In a message dated 12/8/98 5:24:49 PM Eastern Standard Time,
tkeese1@gl.umbc.edu writes:

<< The only problem I have with the cladistic definition is that it does not
tell
 > one what the diagnostic features are.  All it says is the most recent
common
 > ancestor.
 
 The definition is not concerned with features. That's up to the diagnosis. >>

> So what constitutes being the common ancestor?

Being the most recent critter which gave rise to all of the anchor taxa,
natch. How can you tell if a particular organism is the MRCA? You can't.


I'm trying to follow this, and I don't think I've simplified the argument.

>From the statements above:
Descendants of a common ancestor are diagnosed by certain characteristics.  [A
newly discovered animal would or would not be considered a reptile based on
whether it has these characteristics.]  The common ancestor is not necessarily
a specific, identified animal.

Therefore, the common ancestor must also be diagnosed by, even deduced from,
the same characteristics.  If the common ancestor is unknown, it cannot be the
starting place for identifying a grouping of animals.
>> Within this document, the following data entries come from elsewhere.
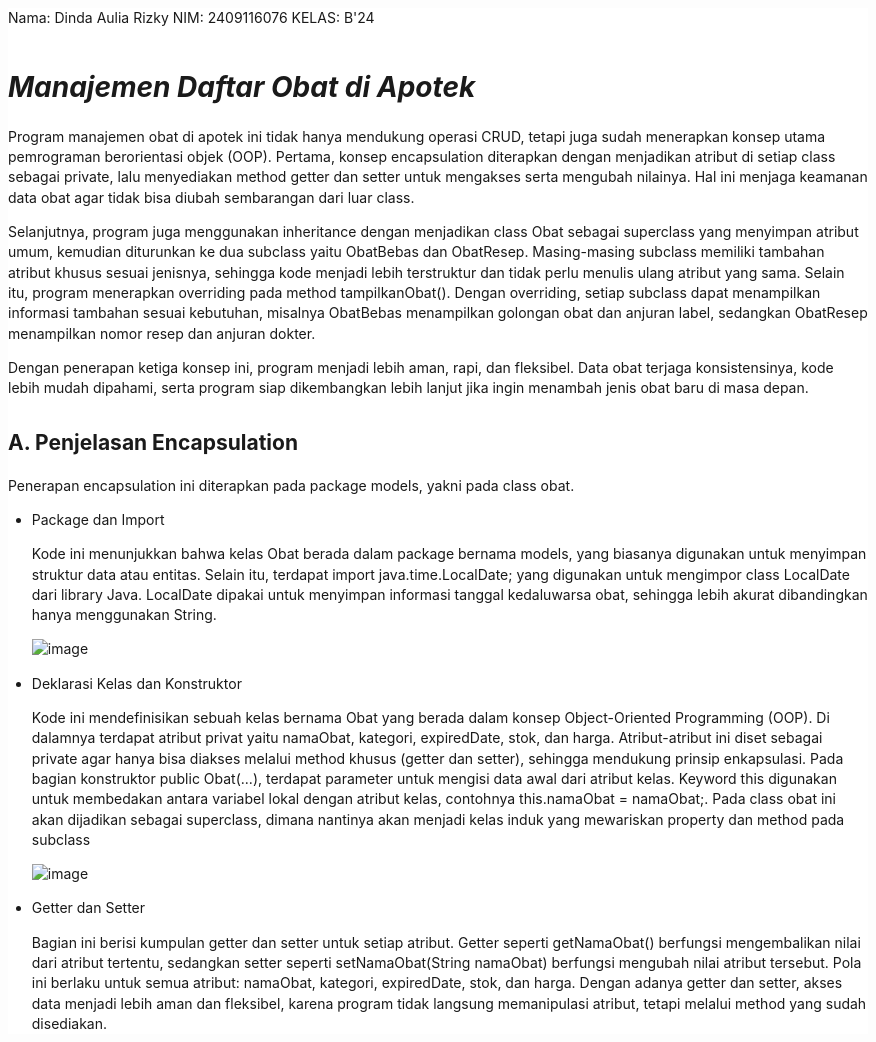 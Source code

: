Nama: Dinda Aulia Rizky NIM: 2409116076 KELAS: B'24

# ***Manajemen Daftar Obat di Apotek***

Program manajemen obat di apotek ini tidak hanya mendukung operasi CRUD, tetapi juga sudah menerapkan konsep utama pemrograman berorientasi objek (OOP). Pertama, konsep encapsulation diterapkan dengan menjadikan atribut di setiap class sebagai private, lalu menyediakan method getter dan setter untuk mengakses serta mengubah nilainya. Hal ini menjaga keamanan data obat agar tidak bisa diubah sembarangan dari luar class.

Selanjutnya, program juga menggunakan inheritance dengan menjadikan class Obat sebagai superclass yang menyimpan atribut umum, kemudian diturunkan ke dua subclass yaitu ObatBebas dan ObatResep. Masing-masing subclass memiliki tambahan atribut khusus sesuai jenisnya, sehingga kode menjadi lebih terstruktur dan tidak perlu menulis ulang atribut yang sama. Selain itu, program menerapkan overriding pada method tampilkanObat(). Dengan overriding, setiap subclass dapat menampilkan informasi tambahan sesuai kebutuhan, misalnya ObatBebas menampilkan golongan obat dan anjuran label, sedangkan ObatResep menampilkan nomor resep dan anjuran dokter.

Dengan penerapan ketiga konsep ini, program menjadi lebih aman, rapi, dan fleksibel. Data obat terjaga konsistensinya, kode lebih mudah dipahami, serta program siap dikembangkan lebih lanjut jika ingin menambah jenis obat baru di masa depan.

## A. Penjelasan Encapsulation

Penerapan encapsulation ini diterapkan pada package models, yakni pada class obat.

 - Package dan Import
     
   Kode ini menunjukkan bahwa kelas Obat berada dalam package bernama models, yang biasanya digunakan untuk menyimpan struktur data atau entitas. Selain itu, terdapat import java.time.LocalDate; yang digunakan untuk mengimpor class LocalDate dari library Java. LocalDate dipakai untuk menyimpan informasi tanggal kedaluwarsa obat, sehingga lebih akurat dibandingkan hanya menggunakan String.

   <img width="271" height="62" alt="image" src="https://github.com/user-attachments/assets/aa949e34-6297-4e5c-8ff4-18a67e0a9ad6" />

  - Deklarasi Kelas dan Konstruktor

    Kode ini mendefinisikan sebuah kelas bernama Obat yang berada dalam konsep Object-Oriented Programming (OOP). Di dalamnya terdapat atribut privat yaitu namaObat, kategori, expiredDate, stok, dan harga. Atribut-atribut ini diset sebagai private agar hanya bisa diakses melalui method khusus (getter dan setter), sehingga mendukung prinsip enkapsulasi. Pada bagian konstruktor public Obat(...), terdapat parameter untuk mengisi data awal dari atribut kelas. Keyword this digunakan untuk membedakan antara variabel lokal dengan atribut kelas, contohnya this.namaObat = namaObat;. Pada class obat ini akan dijadikan sebagai superclass, dimana nantinya akan menjadi kelas induk yang mewariskan  property dan method pada subclass

      <img width="1086" height="522" alt="image" src="https://github.com/user-attachments/assets/98b58d5f-a1b5-4ef1-a09b-e70a4676bb35" />


  - Getter dan Setter

    Bagian ini berisi kumpulan getter dan setter untuk setiap atribut. Getter seperti getNamaObat() berfungsi mengembalikan nilai dari atribut tertentu, sedangkan setter seperti setNamaObat(String namaObat) berfungsi mengubah nilai atribut tersebut. Pola ini berlaku untuk semua atribut: namaObat, kategori, expiredDate, stok, dan harga. Dengan adanya getter dan setter, akses data menjadi lebih aman dan fleksibel, karena program tidak langsung memanipulasi atribut, tetapi melalui method yang sudah disediakan.
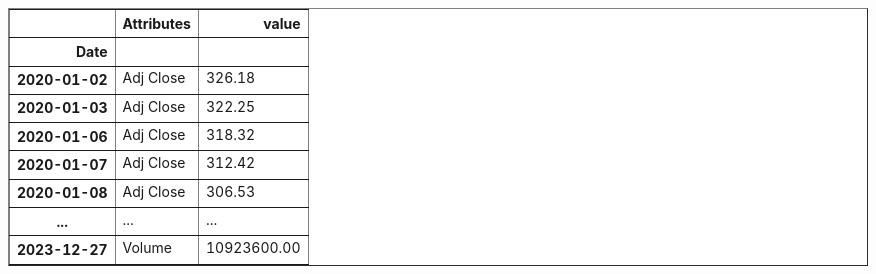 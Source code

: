 


<div>
<style scoped>
    .dataframe tbody tr th:only-of-type {
        vertical-align: middle;
    }

    .dataframe tbody tr th {
        vertical-align: top;
    }

    .dataframe thead th {
        text-align: right;
    }
</style>
<table border="1" class="dataframe">
  <thead>
    <tr style="text-align: right;">
      <th></th>
      <th>Attributes</th>
      <th>value</th>
    </tr>
    <tr>
      <th>Date</th>
      <th></th>
      <th></th>
    </tr>
  </thead>
  <tbody>
    <tr>
      <th>2020-01-02</th>
      <td>Adj Close</td>
      <td>326.18</td>
    </tr>
    <tr>
      <th>2020-01-03</th>
      <td>Adj Close</td>
      <td>322.25</td>
    </tr>
    <tr>
      <th>2020-01-06</th>
      <td>Adj Close</td>
      <td>318.32</td>
    </tr>
    <tr>
      <th>2020-01-07</th>
      <td>Adj Close</td>
      <td>312.42</td>
    </tr>
    <tr>
      <th>2020-01-08</th>
      <td>Adj Close</td>
      <td>306.53</td>
    </tr>
    <tr>
      <th>...</th>
      <td>...</td>
      <td>...</td>
    </tr>
    <tr>
      <th>2023-12-27</th>
      <td>Volume</td>
      <td>10923600.00</td>
    </tr>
>From this logic, the characteristics, not the ancestor, act as the definition,
the common elements uniting all the members of the set.  
However, the intention of this definition is to avoid having the
characteristics define the set of animals.
Therefore, an additional assumption exists and must be directly associated
with all of the characteristics.  The only type of assumption I can think of
that would unite a set of physical characteristics is that they are for a
single purpose, or related set of purposes.  In other words, an adaptation.

The definition based on common ancestry therefore implicitly identifies a set
of animals which meet the selected set of problems a,b,c... by ...x,y,z.  The
characteristics are (at least the physical aspect of) x, y, and z, and the
definition assumes that we know what a,b,c are.  (In my case, this may be
excessive confidence.)  The presence of a characteristic implies its purpose
and the purpose is the core of the definition.
The purposes selected apparently control classification.

I suspect that I'm missing something, logical, but missing something.